Search for bad blocks:

e2fsck -c
or

mkswap -c



There are several methods of locating files in linux:

  • find - search files using your patterns(size, owner, name, mtime, atime)

  • locate - search only names, it returns all names, containing the specified string. It works from a database that it maintains. Most distributions include a cron job that calls locate with options that cause it to update its database periodically, such as once a night or once a week. (You can also use the updatedb command to do this task at any time.) For this reason, locate may not find recent files, or it may return the names of files that no longer exist. If the database-update utilities omit certain directories, files in them won’t be returned by a locate query.

  • whereis - searches for files in a restricted set of locations, such as standard binary file directories, library directories, and man page directories.

  • which - searches your path for the command that you type and lists the complete path to the first match it finds.

  • type - This command isn’t really a search command; instead, it tells you how a command you type will be interpreted—as a built-in command, an external command, an alias, and so on.
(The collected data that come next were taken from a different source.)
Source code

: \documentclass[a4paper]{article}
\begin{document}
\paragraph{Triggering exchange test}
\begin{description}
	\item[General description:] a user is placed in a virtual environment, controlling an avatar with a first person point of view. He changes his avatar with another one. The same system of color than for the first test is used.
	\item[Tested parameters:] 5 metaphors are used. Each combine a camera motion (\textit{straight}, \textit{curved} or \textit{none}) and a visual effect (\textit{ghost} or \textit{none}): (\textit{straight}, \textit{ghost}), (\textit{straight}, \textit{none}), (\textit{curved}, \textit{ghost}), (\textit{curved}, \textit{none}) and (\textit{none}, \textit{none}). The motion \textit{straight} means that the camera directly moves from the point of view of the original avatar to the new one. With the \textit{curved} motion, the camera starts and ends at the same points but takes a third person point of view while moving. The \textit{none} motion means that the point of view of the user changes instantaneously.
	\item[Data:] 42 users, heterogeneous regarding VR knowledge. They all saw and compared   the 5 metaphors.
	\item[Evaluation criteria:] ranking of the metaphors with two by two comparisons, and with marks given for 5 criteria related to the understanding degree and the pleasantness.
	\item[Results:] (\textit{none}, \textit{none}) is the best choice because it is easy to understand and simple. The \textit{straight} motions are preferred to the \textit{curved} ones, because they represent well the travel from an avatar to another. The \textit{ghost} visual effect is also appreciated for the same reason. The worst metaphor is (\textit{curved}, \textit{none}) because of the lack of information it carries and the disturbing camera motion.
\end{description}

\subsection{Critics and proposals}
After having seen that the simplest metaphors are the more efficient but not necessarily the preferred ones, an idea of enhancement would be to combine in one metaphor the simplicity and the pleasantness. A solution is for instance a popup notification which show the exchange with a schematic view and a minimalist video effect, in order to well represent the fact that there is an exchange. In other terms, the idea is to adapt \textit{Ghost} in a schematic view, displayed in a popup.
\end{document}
Finding files based on certain permission bits
To search files, containing certain permissions, we use find command:
find path -perm permissions
Permissions can be described in symbolic or octal form. By default find will search the exact permissions, you have defined, for example

find . -perm u=r
will search files with permissions 400. To perform more flexible search you can use / or - symbols. / means match any of permissions. - means exact match. + earlier used, but now is deprecated, / is used instead. For example:

find . -perm /og=r
will search files with o=r or g=r or both. And

find . -perm -og=r
will search only files with g=r and o=r.
Find files larger than 100 kilobytes:

find . -size +100k



Inode
As we know, in Linux everything is a file. Every file is described by inode (index node). Inode consist of:

  • File type (executable, block, character, named pipe, socket, directory, link, etc)

  • Permissions

  • Owner

  • Group

  • File Size

  • File access, change and modification time (UNIX or Linux never stores file creation time)

  • File deletion time

  • Number of links (soft/hard)

  • Extended attribute such as append only or no one can delete file including root user (immutability)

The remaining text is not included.